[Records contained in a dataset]
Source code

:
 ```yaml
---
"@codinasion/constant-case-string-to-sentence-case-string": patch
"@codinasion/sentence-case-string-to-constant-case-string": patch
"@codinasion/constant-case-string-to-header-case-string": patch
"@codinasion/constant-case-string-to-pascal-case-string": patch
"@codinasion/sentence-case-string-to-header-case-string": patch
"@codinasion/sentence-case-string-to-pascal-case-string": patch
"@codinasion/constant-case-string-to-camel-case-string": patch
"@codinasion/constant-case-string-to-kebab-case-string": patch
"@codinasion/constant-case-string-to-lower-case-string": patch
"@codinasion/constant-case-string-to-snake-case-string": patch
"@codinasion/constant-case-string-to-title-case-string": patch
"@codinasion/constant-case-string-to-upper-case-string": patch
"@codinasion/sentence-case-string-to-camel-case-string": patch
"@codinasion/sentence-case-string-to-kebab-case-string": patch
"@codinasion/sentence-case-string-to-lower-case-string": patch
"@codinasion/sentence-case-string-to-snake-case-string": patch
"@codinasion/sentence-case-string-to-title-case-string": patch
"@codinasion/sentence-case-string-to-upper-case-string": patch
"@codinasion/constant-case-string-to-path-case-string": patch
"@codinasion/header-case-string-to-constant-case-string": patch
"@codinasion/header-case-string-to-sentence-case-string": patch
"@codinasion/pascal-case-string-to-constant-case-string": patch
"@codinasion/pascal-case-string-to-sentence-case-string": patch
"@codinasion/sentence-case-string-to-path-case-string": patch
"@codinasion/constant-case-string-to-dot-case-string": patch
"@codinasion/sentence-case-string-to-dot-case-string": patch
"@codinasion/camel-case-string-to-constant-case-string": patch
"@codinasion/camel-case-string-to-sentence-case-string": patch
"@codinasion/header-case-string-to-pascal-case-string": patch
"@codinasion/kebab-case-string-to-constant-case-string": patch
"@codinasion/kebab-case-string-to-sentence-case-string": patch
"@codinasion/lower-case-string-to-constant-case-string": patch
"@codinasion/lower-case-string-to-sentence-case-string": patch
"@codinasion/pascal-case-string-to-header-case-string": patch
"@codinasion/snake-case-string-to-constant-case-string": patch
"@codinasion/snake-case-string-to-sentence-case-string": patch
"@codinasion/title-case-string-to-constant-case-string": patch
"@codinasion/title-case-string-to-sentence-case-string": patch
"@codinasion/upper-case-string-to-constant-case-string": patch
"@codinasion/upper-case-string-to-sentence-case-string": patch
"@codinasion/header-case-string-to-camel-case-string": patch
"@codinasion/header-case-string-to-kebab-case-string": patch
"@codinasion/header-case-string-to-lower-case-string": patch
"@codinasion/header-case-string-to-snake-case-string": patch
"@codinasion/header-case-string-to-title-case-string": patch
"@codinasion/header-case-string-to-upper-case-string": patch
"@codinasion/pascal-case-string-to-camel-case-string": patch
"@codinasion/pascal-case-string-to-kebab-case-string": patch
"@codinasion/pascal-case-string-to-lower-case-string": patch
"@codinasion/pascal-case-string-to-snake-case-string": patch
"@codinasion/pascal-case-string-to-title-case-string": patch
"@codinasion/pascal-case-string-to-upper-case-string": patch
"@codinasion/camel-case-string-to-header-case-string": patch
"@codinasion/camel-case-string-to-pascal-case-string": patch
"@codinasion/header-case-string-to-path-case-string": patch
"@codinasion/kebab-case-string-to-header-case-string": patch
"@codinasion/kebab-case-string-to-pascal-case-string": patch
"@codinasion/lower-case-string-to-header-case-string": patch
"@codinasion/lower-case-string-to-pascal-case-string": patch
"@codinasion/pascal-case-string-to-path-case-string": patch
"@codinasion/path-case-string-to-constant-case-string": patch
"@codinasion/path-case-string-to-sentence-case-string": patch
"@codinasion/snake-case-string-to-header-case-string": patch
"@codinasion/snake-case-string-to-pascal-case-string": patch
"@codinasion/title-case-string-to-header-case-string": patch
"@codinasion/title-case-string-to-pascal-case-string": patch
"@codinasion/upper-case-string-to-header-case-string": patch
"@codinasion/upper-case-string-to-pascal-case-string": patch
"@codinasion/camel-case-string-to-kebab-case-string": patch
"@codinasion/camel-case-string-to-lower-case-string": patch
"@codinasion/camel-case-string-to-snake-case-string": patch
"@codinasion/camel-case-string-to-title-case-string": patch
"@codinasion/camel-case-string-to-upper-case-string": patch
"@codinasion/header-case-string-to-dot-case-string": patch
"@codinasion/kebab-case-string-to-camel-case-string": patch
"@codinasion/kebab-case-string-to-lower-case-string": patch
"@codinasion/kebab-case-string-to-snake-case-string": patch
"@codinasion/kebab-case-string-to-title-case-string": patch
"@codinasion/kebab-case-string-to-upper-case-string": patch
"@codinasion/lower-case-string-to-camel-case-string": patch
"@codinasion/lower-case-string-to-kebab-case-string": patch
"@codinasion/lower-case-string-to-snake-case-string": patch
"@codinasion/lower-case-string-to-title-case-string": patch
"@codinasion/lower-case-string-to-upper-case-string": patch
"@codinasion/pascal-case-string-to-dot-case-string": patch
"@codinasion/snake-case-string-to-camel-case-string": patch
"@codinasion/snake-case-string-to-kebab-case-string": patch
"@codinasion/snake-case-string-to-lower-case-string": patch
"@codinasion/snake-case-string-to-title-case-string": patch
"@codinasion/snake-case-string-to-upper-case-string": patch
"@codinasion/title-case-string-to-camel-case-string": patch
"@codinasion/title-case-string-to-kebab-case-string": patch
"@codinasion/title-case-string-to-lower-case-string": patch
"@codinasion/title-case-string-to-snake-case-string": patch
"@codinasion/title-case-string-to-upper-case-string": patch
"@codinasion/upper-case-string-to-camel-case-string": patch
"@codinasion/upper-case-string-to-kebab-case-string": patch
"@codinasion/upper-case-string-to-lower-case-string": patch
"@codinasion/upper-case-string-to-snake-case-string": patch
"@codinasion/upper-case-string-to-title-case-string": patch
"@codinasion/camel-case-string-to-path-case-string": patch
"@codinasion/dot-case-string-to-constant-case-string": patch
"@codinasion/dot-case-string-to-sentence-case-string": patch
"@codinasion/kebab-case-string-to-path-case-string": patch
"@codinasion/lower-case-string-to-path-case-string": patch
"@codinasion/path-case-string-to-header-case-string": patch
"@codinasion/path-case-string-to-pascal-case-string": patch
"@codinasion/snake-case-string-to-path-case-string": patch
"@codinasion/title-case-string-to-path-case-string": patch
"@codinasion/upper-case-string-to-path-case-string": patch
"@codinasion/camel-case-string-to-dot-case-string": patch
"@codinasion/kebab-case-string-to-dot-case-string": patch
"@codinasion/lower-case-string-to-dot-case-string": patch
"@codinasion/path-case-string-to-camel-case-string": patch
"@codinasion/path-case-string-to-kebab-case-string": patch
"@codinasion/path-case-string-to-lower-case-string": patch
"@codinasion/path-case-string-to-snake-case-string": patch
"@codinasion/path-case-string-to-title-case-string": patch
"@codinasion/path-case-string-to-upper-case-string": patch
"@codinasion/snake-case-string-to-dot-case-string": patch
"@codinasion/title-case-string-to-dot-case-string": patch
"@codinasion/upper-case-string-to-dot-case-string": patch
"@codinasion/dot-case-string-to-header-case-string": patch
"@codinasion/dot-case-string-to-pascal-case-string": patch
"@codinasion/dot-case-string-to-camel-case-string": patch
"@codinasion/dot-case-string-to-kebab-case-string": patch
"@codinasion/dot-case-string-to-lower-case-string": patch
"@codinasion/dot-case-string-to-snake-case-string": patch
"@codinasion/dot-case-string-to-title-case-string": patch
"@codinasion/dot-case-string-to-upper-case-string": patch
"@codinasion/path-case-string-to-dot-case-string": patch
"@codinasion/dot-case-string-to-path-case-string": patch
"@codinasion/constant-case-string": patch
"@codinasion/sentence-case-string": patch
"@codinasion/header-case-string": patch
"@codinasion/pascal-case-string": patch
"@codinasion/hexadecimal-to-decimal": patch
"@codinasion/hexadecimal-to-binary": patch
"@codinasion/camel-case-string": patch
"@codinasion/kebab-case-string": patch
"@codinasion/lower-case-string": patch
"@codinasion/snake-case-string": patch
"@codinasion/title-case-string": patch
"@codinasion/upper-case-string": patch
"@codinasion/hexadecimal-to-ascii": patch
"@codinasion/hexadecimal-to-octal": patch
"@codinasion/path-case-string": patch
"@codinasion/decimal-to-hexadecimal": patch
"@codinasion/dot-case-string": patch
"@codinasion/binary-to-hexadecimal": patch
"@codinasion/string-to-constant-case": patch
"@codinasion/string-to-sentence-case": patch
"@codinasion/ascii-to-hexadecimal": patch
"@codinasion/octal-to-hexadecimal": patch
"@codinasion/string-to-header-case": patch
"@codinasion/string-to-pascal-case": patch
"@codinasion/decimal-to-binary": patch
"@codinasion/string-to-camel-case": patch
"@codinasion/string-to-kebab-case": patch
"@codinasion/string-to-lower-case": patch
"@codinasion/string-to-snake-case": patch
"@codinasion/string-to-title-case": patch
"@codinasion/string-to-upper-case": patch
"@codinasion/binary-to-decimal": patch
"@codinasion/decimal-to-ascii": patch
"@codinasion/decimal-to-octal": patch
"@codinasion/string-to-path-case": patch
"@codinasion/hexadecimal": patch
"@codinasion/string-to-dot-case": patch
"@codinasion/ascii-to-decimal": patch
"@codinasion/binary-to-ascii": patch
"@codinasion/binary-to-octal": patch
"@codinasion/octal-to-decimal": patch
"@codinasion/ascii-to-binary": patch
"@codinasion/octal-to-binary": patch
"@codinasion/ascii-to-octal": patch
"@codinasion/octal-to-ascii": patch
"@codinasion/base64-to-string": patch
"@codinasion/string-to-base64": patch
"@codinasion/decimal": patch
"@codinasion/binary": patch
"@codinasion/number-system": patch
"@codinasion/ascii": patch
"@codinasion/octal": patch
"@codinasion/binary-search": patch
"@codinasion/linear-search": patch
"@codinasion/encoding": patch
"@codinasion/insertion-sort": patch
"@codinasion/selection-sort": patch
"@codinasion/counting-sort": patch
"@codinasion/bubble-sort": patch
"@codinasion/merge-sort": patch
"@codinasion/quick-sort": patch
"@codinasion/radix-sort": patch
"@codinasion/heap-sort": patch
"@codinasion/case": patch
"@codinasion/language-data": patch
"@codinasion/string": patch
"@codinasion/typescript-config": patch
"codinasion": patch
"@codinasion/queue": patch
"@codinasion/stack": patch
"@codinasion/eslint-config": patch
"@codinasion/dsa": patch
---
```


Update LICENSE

==

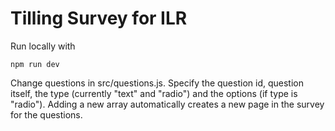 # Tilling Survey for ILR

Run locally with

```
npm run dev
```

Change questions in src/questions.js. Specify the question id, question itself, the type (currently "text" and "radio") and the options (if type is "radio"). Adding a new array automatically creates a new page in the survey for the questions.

- **Exercise goal**: Each line of the data above containing the string "hexadecimal" is to be copied.

- **Task answer**:
"@codinasion/hexadecimal-to-decimal": patch
"@codinasion/hexadecimal-to-binary": patch
"@codinasion/hexadecimal-to-ascii": patch
"@codinasion/hexadecimal-to-octal": patch
"@codinasion/decimal-to-hexadecimal": patch
"@codinasion/binary-to-hexadecimal": patch
"@codinasion/ascii-to-hexadecimal": patch
"@codinasion/octal-to-hexadecimal": patch
"@codinasion/hexadecimal": patch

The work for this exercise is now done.